Open Source Release: The authors released the implementation, datasets, and evaluation scripts to ensure reproducibility.

4. Experimental Results

The framework was evaluated against an LLM-only baseline and traditional similarity methods using real-world (CAIQ) and synthetic datasets.

Computational Efficiency:
- Token Reduction: SSSL reduced token usage by 39.6% (from 57,146 to 34,527 tokens) during the labeling phase compared to LLM-only.
- Speedup: The kNN prediction phase achieved a ~1,460x speedup (0.22s vs. 322s) and a ~1,500x reduction in energy consumption compared to LLM-only inference.
- Cost: The kNN phase incurs zero LLM token costs.
Label Quality:
- Consistency: SSSL achieved high consistency (4.8/5) because labels are derived from cluster context rather than isolated questions.
- Trade-off: While the initial LLM phase had high correctness (3.5/5), the kNN propagation phase saw a drop in correctness (1.8/5). The authors attribute this to semantic drift when transferring labels across different standards (e.g., ISO vs. NIST) where terminology does not perfectly overlap.
Retrieval Performance:
- Label-Based Retrieval: Outperformed both BM25 and pure semantic similarity.
- Scores: In a composite query test (Q3), Label-Based Semantic Similarity scored 72/100, compared to 62 for pure semantic similarity and 58 for BM25. This confirms that explicit labels better capture multi-domain assessment intents.

5. Significance and Conclusion

This paper addresses a critical scalability issue in Third-Party Risk Management.
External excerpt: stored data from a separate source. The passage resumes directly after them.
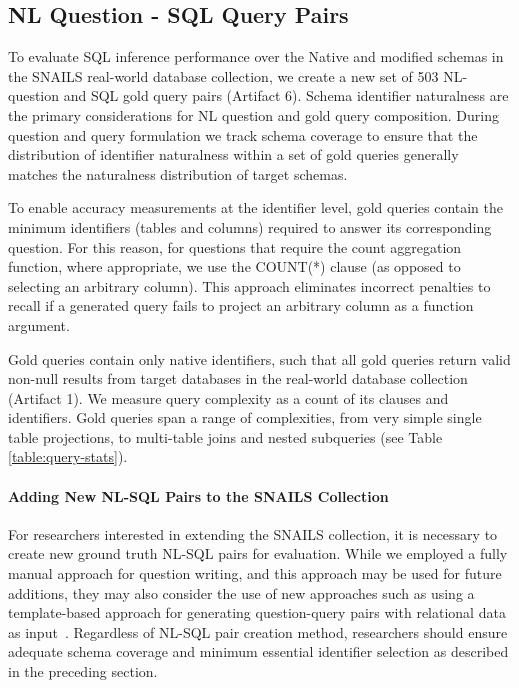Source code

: \subsection{NL Question - SQL Query Pairs}

To evaluate SQL inference performance over the Native and modified schemas in the SNAILS real-world database collection, we create a new set of 503 NL-question and SQL gold query pairs (Artifact 6).
Schema identifier naturalness are the primary considerations for NL question and gold query composition.
During question and query formulation we track schema coverage to ensure that the distribution of identifier naturalness within a set of gold queries generally matches the naturalness distribution of target schemas.

To enable accuracy measurements at the identifier level, gold queries contain the minimum identifiers (tables and columns) required to answer its corresponding question.
For this reason, for questions that require the count aggregation function, where appropriate, we use the COUNT(*) clause (as opposed to selecting an arbitrary column).
This approach eliminates incorrect penalties to recall if a generated query fails to project an arbitrary column as a function argument.

Gold queries contain only native identifiers, such that all gold queries return valid non-null results from target databases in the real-world database collection (Artifact 1).
We measure query complexity as a count of its clauses and identifiers.
Gold queries span a range of complexities, from very simple single table projections, to multi-table joins and nested subqueries (see Table \ref{table:query-stats}).

\paragraph{\textbf{Adding New NL-SQL Pairs to the SNAILS Collection}}
For researchers interested in extending the SNAILS collection, it is necessary to create new ground truth NL-SQL pairs for evaluation. 
While we employed a fully manual approach for question writing, and this approach may be used for future additions, they may also consider the use of new approaches such as using a template-based approach for generating question-query pairs with relational data as input~\cite{10.5555/3666122.3667470}.
Regardless of NL-SQL pair creation method, researchers should ensure adequate schema coverage and minimum essential identifier selection as described in the preceding section.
By decoupling label discovery (expensive, high-quality LLM inference) from label assignment (cheap, fast kNN propagation), the SSSL framework makes it feasible to manage large, evolving compliance repositories without prohibitive costs.

Practical Impact: Organizations can build adaptive TPRA questionnaires that are better aligned with specific risk scopes, reducing redundancy and improving the quality of supplier assessments.
Future Work: The authors suggest exploring label-level grouping (clustering labels rather than questions) to improve cross-standard transferability and extending the framework to automated question answering using organizational knowledge.

In summary, the paper demonstrates that semantic labeling, when optimized via a hybrid semi-supervised approach, is a superior strategy for TPRA question retrieval compared to raw text similarity, offering a balance of high accuracy, interpretability, and operational efficiency.